Records excerpted from a collection:
══════

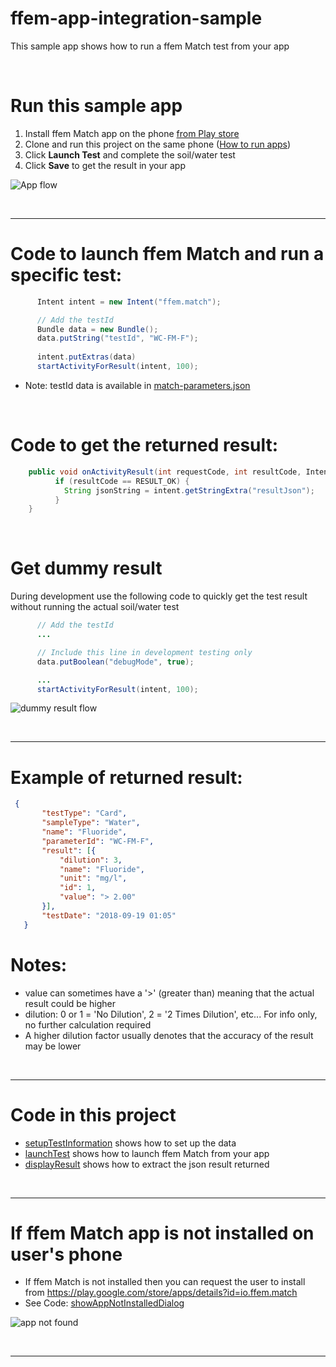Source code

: # ffem-app-integration-sample
This sample app shows how to run a ffem Match test from your app

&nbsp;

# Run this sample app

1. Install ffem Match app on the phone <a href="https://play.google.com/store/apps/details?id=io.ffem.match" target="_blank">from Play store</a>
1. Clone and run this project on the same phone (<a href="https://developer.android.com/training/basics/firstapp/running-app" target="_blank">How to run apps</a>) 
1. Click <b>Launch Test</b> and complete the soil/water test  
1. Click <b>Save</b> to get the result in your app

![App flow](https://github.com/foundation-for-environmental-monitoring/ffem-app-integration-sample/assets/4124856/df35d2d4-7ec2-4a27-a508-c39744a5a85e)


&nbsp;
____________
# Code to launch ffem Match and run a specific test:

```java
      Intent intent = new Intent("ffem.match");

      // Add the testId
      Bundle data = new Bundle();
      data.putString("testId", "WC-FM-F");
     
      intent.putExtras(data)   
      startActivityForResult(intent, 100);
 ```
- Note: testId data is available in <a href="https://github.com/foundation-for-environmental-monitoring/ffem-match/blob/master/colorCard/match-parameters.json" target="_blank">match-parameters.json</a>

&nbsp;
# Code to get the returned result:
```java
    public void onActivityResult(int requestCode, int resultCode, Intent intent) {
          if (resultCode == RESULT_OK) {
            String jsonString = intent.getStringExtra("resultJson");
          }
    }
 ```

&nbsp;
# Get dummy result
During development use the following code to quickly get the test result without running the actual soil/water test

```java
      // Add the testId
      ...

      // Include this line in development testing only
      data.putBoolean("debugMode", true);

      ...
      startActivityForResult(intent, 100);
 ```
![dummy result flow](https://github.com/foundation-for-environmental-monitoring/ffem-app-integration-sample/assets/4124856/e5e5d254-1bf1-43b4-9759-a70a1d285010)


&nbsp;
____________


# Example of returned result:
```json
 {
       "testType": "Card",
       "sampleType": "Water",       
       "name": "Fluoride",
       "parameterId": "WC-FM-F",
       "result": [{
           "dilution": 3,
           "name": "Fluoride",
           "unit": "mg/l",
           "id": 1,
           "value": "> 2.00"
       }],
       "testDate": "2018-09-19 01:05"
   }
```
# Notes:

- value can sometimes have a '>' (greater than) meaning that the actual result could be higher
- dilution: 0 or 1 = 'No Dilution', 2 = '2 Times Dilution', etc... For info only, no further calculation required
- A higher dilution factor usually denotes that the accuracy of the result may be lower

&nbsp;
____________
 

# Code in this project

- [setupTestInformation](https://github.com/foundation-for-environmental-monitoring/ffem-app-integration-sample/blob/8ca44d58b85916d72fa7dc3bb96a986c10f0f261/app/src/main/java/io/ffem/integration/MainActivity.kt#L71) shows how to set up the data
- [launchTest](https://github.com/foundation-for-environmental-monitoring/ffem-app-integration-sample/blob/8ca44d58b85916d72fa7dc3bb96a986c10f0f261/app/src/main/java/io/ffem/integration/MainActivity.kt#L44) shows how to launch ffem Match from your app
- [displayResult](https://github.com/foundation-for-environmental-monitoring/ffem-app-integration-sample/blob/8ca44d58b85916d72fa7dc3bb96a986c10f0f261/app/src/main/java/io/ffem/integration/MainActivity.kt#L138) shows how to extract the json result returned

&nbsp;
____________


# If ffem Match app is not installed on user's phone
- If ffem Match is not installed then you can request the user to install from https://play.google.com/store/apps/details?id=io.ffem.match
- See Code: [showAppNotInstalledDialog](https://github.com/foundation-for-environmental-monitoring/ffem-app-integration-sample/blob/8ca44d58b85916d72fa7dc3bb96a986c10f0f261/app/src/main/java/io/ffem/integration/MainBaseActivity.kt#L82)

![app not found](https://github.com/foundation-for-environmental-monitoring/ffem-app-integration-sample/assets/4124856/370eeda9-66e7-45ec-9d36-b6df8de3f3b6)



&nbsp;
____________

══════

- [EXERCISE] Each line above that holds the string "only" should be copied and shown.

- [REPLY]
      // Include this line in development testing only
- dilution: 0 or 1 = 'No Dilution', 2 = '2 Times Dilution', etc... For info only, no further calculation required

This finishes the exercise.